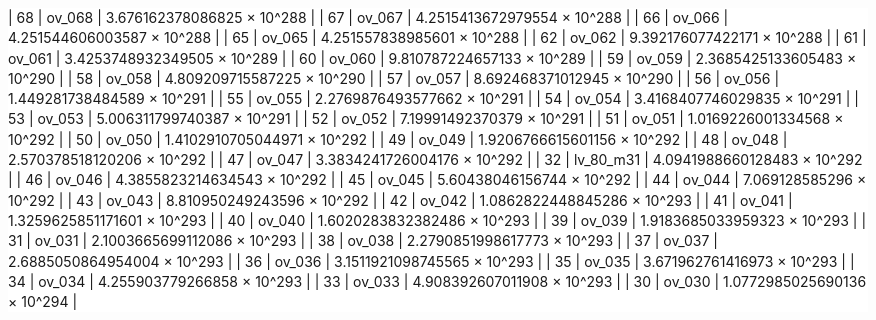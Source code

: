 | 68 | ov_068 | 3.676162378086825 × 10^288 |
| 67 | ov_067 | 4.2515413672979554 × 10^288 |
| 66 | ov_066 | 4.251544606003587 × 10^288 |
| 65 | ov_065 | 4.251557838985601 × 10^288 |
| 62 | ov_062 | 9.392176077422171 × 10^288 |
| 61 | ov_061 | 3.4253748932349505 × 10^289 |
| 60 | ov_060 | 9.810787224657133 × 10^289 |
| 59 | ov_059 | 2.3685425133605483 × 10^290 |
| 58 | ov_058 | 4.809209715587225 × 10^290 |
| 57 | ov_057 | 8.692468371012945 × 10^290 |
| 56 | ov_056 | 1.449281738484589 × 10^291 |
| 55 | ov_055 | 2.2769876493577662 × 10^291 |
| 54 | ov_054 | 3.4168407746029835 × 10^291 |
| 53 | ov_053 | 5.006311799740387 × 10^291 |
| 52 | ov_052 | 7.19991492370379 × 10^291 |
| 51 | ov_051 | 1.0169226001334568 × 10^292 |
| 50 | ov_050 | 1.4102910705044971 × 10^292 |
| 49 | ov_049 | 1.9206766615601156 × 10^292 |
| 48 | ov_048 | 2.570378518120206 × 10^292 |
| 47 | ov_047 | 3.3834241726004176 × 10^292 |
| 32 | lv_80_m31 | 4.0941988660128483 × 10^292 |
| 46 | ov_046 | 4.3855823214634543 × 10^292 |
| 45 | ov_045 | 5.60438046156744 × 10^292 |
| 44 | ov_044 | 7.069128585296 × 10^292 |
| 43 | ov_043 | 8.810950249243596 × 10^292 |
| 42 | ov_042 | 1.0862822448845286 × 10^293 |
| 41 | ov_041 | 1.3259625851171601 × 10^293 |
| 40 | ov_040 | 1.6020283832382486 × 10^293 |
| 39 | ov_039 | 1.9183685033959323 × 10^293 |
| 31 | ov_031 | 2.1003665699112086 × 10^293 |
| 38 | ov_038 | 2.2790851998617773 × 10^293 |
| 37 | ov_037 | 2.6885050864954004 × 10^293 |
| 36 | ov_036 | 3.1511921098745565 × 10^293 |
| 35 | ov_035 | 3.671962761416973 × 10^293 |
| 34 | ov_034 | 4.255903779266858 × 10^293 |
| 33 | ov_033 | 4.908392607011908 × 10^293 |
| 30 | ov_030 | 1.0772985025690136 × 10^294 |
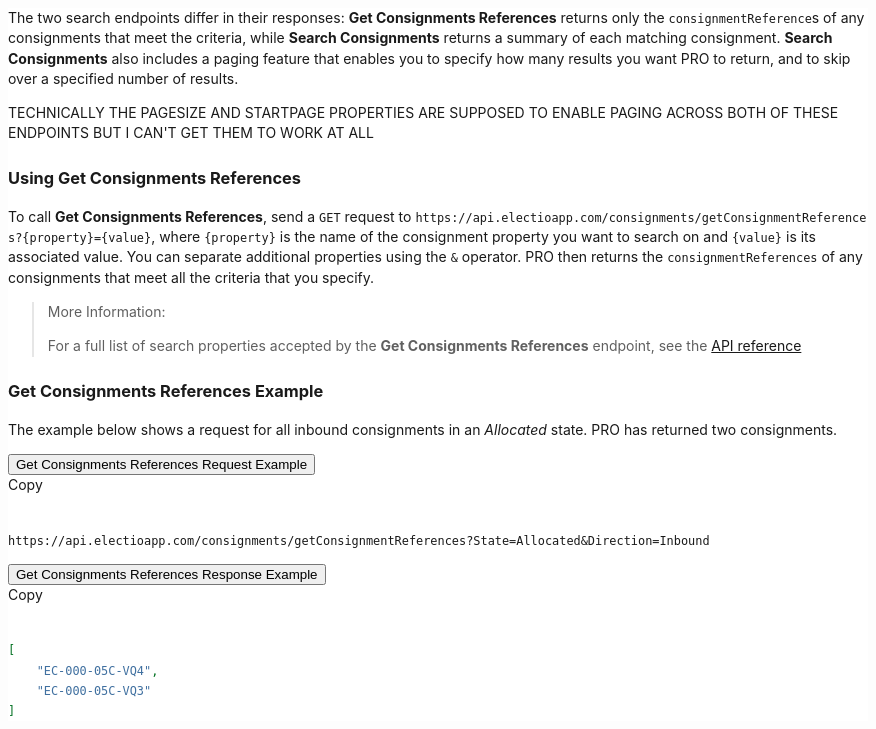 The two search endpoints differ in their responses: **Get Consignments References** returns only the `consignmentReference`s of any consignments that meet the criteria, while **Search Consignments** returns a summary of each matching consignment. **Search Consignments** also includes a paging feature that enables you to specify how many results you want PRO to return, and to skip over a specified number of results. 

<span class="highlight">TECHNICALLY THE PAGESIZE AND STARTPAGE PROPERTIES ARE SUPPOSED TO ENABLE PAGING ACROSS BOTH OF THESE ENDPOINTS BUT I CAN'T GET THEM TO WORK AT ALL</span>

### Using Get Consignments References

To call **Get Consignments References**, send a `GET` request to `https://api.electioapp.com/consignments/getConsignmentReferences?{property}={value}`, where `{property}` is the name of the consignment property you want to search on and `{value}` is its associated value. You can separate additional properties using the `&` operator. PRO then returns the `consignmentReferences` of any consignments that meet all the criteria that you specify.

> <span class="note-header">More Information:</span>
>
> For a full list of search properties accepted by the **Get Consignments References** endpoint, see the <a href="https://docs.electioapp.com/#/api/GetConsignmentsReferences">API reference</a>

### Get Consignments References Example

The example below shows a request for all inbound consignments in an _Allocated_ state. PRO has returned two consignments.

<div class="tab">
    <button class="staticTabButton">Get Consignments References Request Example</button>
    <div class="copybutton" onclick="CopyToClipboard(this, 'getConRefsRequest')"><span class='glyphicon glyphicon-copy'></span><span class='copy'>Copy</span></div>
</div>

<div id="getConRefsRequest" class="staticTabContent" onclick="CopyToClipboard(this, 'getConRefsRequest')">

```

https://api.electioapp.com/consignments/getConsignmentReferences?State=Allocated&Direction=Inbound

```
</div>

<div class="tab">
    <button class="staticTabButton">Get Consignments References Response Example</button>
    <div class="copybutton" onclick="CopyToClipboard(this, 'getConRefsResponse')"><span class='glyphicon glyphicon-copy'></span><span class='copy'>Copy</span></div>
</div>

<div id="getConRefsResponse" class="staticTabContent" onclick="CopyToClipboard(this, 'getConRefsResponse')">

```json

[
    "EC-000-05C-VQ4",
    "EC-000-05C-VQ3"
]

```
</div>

#####

*ASSIGNMENT*. What is needed is an exact copy of the lines from the beginning of the data through the line containing "7.069128585296 × 10^292 |", both included, without any pictures.

*RESULT OF THIS TASK*.
Source code

: | 68 | ov_068 | 3.676162378086825 × 10^288 |
| 67 | ov_067 | 4.2515413672979554 × 10^288 |
| 66 | ov_066 | 4.251544606003587 × 10^288 |
| 65 | ov_065 | 4.251557838985601 × 10^288 |
| 62 | ov_062 | 9.392176077422171 × 10^288 |
| 61 | ov_061 | 3.4253748932349505 × 10^289 |
| 60 | ov_060 | 9.810787224657133 × 10^289 |
| 59 | ov_059 | 2.3685425133605483 × 10^290 |
| 58 | ov_058 | 4.809209715587225 × 10^290 |
| 57 | ov_057 | 8.692468371012945 × 10^290 |
| 56 | ov_056 | 1.449281738484589 × 10^291 |
| 55 | ov_055 | 2.2769876493577662 × 10^291 |
| 54 | ov_054 | 3.4168407746029835 × 10^291 |
| 53 | ov_053 | 5.006311799740387 × 10^291 |
| 52 | ov_052 | 7.19991492370379 × 10^291 |
| 51 | ov_051 | 1.0169226001334568 × 10^292 |
| 50 | ov_050 | 1.4102910705044971 × 10^292 |
| 49 | ov_049 | 1.9206766615601156 × 10^292 |
| 48 | ov_048 | 2.570378518120206 × 10^292 |
| 47 | ov_047 | 3.3834241726004176 × 10^292 |
| 32 | lv_80_m31 | 4.0941988660128483 × 10^292 |
| 46 | ov_046 | 4.3855823214634543 × 10^292 |
| 45 | ov_045 | 5.60438046156744 × 10^292 |
| 44 | ov_044 | 7.069128585296 × 10^292 |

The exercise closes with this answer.